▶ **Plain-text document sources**

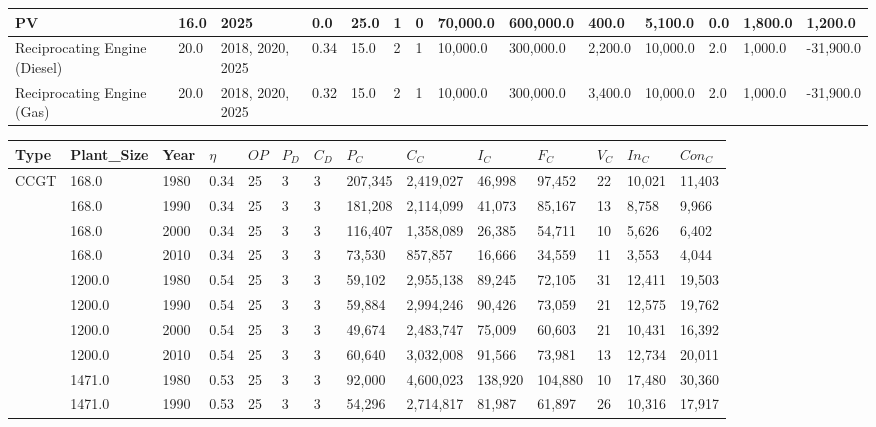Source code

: \begin{table*}[]
\begin{tabularx}{\linewidth}{|p{}|l|x|l|l|l|l|l|l|l|l|l|l|l|}
PV                            & 16.0        & 2025             & 0.0    & 25.0 & 1     & 0     & 70,000.0  & 600,000.0   & 400.0     & 5,100.0  & 0.0   & 1,800.0  & 1,200.0   \\ \hline
Reciprocating Engine (Diesel) & 20.0        & 2018, 2020, 2025 & 0.34   & 15.0 & 2     & 1     & 10,000.0  & 300,000.0   & 2,200.0   & 10,000.0 & 2.0   & 1,000.0  & -31,900.0 \\ \hline
Reciprocating Engine (Gas)    & 20.0        & 2018, 2020, 2025 & 0.32   & 15.0 & 2     & 1     & 10,000.0  & 300,000.0   & 3,400.0   & 10,000.0 & 2.0   & 1,000.0  & -31,900.0 \\ \hline
	\end{tabularx}
\end{table*}


\begin{table}[]
	\begin{tabular}{|l|l|l|l|l|l|l|l|l|l|l|l|l|l|}
		\hline
		Type & Plant\_Size & Year & $\eta$ & $OP$ & $P_D$ & $C_D$ & $P_C$ & $C_C$ & $I_C$ & $F_C$ & $V_C$ & $In_C$ & $Con_C$ \\ \hline
		\multirow{12}{*}{CCGT} & 168.0 & 1980 & 0.34 & 25 & 3 & 3 & 207,345 & 2,419,027 & 46,998 & 97,452 & 22 & 10,021 & 11,403 \\ \cline{2-14} 
		& 168.0 & 1990 & 0.34 & 25 & 3 & 3 & 181,208 & 2,114,099 & 41,073 & 85,167 & 13 & 8,758 & 9,966 \\ \cline{2-14} 
		& 168.0 & 2000 & 0.34 & 25 & 3 & 3 & 116,407 & 1,358,089 & 26,385 & 54,711 & 10 & 5,626 & 6,402 \\ \cline{2-14} 
		& 168.0 & 2010 & 0.34 & 25 & 3 & 3 & 73,530 & 857,857 & 16,666 & 34,559 & 11 & 3,553 & 4,044 \\ \cline{2-14} 
		& 1200.0 & 1980 & 0.54 & 25 & 3 & 3 & 59,102 & 2,955,138 & 89,245 & 72,105 & 31 & 12,411 & 19,503 \\ \cline{2-14} 
		& 1200.0 & 1990 & 0.54 & 25 & 3 & 3 & 59,884 & 2,994,246 & 90,426 & 73,059 & 21 & 12,575 & 19,762 \\ \cline{2-14} 
		& 1200.0 & 2000 & 0.54 & 25 & 3 & 3 & 49,674 & 2,483,747 & 75,009 & 60,603 & 21 & 10,431 & 16,392 \\ \cline{2-14} 
		& 1200.0 & 2010 & 0.54 & 25 & 3 & 3 & 60,640 & 3,032,008 & 91,566 & 73,981 & 13 & 12,734 & 20,011 \\ \cline{2-14} 
		& 1471.0 & 1980 & 0.53 & 25 & 3 & 3 & 92,000 & 4,600,023 & 138,920 & 104,880 & 10 & 17,480 & 30,360 \\ \cline{2-14} 
		& 1471.0 & 1990 & 0.53 & 25 & 3 & 3 & 54,296 & 2,714,817 & 81,987 & 61,897 & 26 & 10,316 & 17,917 \\ \cline{2-14} 

\end{tabular}
\end{table}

▶ **Your assignment**
Within the data above, the lines from the one with "Type & Plant\_Size" to the one with "168.0 & 2000" must be repeated exactly; no other line belongs in the answer.

▶ **Response below**
		Type & Plant\_Size & Year & $\eta$ & $OP$ & $P_D$ & $C_D$ & $P_C$ & $C_C$ & $I_C$ & $F_C$ & $V_C$ & $In_C$ & $Con_C$ \\ \hline
		\multirow{12}{*}{CCGT} & 168.0 & 1980 & 0.34 & 25 & 3 & 3 & 207,345 & 2,419,027 & 46,998 & 97,452 & 22 & 10,021 & 11,403 \\ \cline{2-14} 
		& 168.0 & 1990 & 0.34 & 25 & 3 & 3 & 181,208 & 2,114,099 & 41,073 & 85,167 & 13 & 8,758 & 9,966 \\ \cline{2-14} 
		& 168.0 & 2000 & 0.34 & 25 & 3 & 3 & 116,407 & 1,358,089 & 26,385 & 54,711 & 10 & 5,626 & 6,402 \\ \cline{2-14} 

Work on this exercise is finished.